Kubernetes cluster architecture
This document outlines the various components you need to have for a complete and working Kubernetes cluster.

Cluster:
- A Kubernetes cluster consists of a control plane plus a set of worker machines, called nodes, that run containerized applications.
- Every cluster needs at least one worker node in order to run Pods.
Control Plane
- It is the brain of kubernetes cluster.
- It acts as the central management layer that orchestrates global decisions. It manages cluster state, schedules workloads and enforces policies It consists of 5 components:
- kube-api-server :
- The kube-api-server is the central management hub of a kubernetes cluster.

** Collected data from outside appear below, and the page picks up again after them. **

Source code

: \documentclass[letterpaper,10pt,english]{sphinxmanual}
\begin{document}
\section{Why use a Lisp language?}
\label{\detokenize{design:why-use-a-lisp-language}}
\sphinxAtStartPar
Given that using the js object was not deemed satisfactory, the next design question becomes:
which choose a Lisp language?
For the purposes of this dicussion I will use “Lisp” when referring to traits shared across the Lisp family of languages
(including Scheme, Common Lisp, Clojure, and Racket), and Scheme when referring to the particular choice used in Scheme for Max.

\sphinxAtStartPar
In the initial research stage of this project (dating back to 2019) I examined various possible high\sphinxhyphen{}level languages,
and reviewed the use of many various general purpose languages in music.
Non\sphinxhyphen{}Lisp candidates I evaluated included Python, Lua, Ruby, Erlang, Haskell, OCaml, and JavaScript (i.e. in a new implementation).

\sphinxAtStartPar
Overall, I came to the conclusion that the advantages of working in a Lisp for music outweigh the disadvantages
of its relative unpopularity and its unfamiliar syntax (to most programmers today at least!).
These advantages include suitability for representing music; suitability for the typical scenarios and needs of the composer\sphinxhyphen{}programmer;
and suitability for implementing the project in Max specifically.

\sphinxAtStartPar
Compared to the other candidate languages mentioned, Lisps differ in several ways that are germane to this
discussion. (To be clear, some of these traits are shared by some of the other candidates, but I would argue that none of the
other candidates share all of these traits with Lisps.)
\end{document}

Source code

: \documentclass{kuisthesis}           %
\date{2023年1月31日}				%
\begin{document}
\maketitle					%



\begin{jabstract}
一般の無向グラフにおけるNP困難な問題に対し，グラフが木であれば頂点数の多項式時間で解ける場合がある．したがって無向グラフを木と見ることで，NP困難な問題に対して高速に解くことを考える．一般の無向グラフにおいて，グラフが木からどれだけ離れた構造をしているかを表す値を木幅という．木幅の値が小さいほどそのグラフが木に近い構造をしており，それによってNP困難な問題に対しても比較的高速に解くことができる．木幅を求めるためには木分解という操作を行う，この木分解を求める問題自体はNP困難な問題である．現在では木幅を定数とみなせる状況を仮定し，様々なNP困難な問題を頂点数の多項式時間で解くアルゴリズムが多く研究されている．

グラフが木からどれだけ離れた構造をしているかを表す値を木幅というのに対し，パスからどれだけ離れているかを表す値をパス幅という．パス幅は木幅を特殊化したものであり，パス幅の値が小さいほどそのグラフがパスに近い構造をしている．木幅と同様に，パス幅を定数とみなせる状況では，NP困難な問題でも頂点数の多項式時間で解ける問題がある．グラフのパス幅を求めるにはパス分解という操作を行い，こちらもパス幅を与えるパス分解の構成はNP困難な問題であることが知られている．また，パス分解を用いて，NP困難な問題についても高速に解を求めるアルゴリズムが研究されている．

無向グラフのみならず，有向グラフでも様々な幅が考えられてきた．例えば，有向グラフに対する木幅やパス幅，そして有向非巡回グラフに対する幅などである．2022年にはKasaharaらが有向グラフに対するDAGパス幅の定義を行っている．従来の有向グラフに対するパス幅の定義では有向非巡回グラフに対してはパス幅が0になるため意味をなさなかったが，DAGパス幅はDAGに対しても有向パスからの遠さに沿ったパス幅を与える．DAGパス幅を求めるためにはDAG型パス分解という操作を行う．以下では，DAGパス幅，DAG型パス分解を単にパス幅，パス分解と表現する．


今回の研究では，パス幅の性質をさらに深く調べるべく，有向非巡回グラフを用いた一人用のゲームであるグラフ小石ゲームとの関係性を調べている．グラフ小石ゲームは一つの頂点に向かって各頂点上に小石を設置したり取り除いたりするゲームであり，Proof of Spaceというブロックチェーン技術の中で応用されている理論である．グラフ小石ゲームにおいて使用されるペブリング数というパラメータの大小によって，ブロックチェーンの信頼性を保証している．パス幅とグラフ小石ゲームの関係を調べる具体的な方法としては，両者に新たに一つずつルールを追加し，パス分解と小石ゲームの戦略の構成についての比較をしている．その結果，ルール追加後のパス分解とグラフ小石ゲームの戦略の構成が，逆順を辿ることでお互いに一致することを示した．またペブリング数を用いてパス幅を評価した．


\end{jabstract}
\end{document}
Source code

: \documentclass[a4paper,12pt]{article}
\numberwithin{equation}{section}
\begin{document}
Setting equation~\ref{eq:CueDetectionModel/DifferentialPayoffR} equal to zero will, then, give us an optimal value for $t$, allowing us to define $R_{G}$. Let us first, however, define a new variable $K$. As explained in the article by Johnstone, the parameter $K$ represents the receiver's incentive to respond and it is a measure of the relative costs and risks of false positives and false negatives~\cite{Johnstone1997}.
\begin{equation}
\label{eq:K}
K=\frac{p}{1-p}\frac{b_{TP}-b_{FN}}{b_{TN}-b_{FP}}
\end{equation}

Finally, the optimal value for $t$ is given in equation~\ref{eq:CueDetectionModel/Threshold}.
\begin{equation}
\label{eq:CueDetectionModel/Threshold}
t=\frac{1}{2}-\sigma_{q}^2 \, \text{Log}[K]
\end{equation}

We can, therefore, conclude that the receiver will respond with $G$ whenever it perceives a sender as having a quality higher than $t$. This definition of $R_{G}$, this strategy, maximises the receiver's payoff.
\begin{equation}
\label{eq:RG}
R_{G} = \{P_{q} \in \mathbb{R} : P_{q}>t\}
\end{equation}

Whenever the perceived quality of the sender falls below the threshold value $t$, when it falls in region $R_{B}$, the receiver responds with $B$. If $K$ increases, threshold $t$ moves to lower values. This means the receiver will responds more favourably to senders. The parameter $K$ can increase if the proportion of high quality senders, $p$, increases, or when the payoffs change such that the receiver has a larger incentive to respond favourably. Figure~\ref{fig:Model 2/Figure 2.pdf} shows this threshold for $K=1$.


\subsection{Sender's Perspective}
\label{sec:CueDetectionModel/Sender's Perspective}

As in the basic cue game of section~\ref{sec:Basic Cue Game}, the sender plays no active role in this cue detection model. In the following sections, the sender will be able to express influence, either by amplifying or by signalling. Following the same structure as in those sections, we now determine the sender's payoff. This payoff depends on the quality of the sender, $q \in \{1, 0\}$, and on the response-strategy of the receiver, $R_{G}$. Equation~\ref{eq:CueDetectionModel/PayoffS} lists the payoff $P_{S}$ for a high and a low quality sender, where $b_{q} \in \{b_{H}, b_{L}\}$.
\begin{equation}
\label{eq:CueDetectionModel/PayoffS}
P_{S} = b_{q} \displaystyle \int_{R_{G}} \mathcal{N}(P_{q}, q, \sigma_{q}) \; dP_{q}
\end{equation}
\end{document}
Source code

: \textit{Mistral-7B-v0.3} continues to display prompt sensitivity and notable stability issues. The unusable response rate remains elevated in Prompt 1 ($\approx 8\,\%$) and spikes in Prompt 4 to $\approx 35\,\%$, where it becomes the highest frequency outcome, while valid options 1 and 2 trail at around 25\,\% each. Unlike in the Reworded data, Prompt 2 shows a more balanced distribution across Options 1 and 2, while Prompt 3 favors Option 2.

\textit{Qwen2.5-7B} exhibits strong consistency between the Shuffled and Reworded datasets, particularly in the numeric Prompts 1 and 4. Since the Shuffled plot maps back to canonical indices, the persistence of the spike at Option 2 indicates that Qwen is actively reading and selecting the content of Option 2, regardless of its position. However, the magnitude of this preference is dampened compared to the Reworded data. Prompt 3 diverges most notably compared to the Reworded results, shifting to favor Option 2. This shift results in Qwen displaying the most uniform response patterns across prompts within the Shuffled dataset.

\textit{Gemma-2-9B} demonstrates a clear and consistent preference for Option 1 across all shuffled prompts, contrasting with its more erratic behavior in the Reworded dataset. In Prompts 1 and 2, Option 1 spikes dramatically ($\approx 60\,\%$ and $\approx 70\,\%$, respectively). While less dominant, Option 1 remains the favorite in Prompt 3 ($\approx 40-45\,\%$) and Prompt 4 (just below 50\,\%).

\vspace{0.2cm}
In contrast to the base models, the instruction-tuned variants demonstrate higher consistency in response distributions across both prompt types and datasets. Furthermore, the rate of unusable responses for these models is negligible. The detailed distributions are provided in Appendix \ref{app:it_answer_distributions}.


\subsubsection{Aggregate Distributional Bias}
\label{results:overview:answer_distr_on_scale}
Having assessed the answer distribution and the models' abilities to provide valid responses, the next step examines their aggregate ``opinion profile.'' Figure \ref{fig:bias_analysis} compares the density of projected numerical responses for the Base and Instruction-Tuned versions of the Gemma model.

- It acts as the primary front-end of the control plane.
- Exposes kubernetes API so that users, external tools, and internal component can communicate.
- The main implementation of a kubernetes API server is kube-apiserver.
- kube-apiserver is designed to scale horizontally.
- etcd :
- ectd is a strongly consistent, distributed key-value store that provides a reliable way to store data that needs to be accessed by a distributed system or cluster of machines.
- It is kubernetes' backing store for all cluster data.
- It serves as the single source of truth for the entire cluster,storing all data, configuration settings, secrets, and metadata required for kubernetes to function.
- Everything that happens in the cluster (e.g. pod deployments, scaling events, node IPs, and config updates) is recorded in etcd.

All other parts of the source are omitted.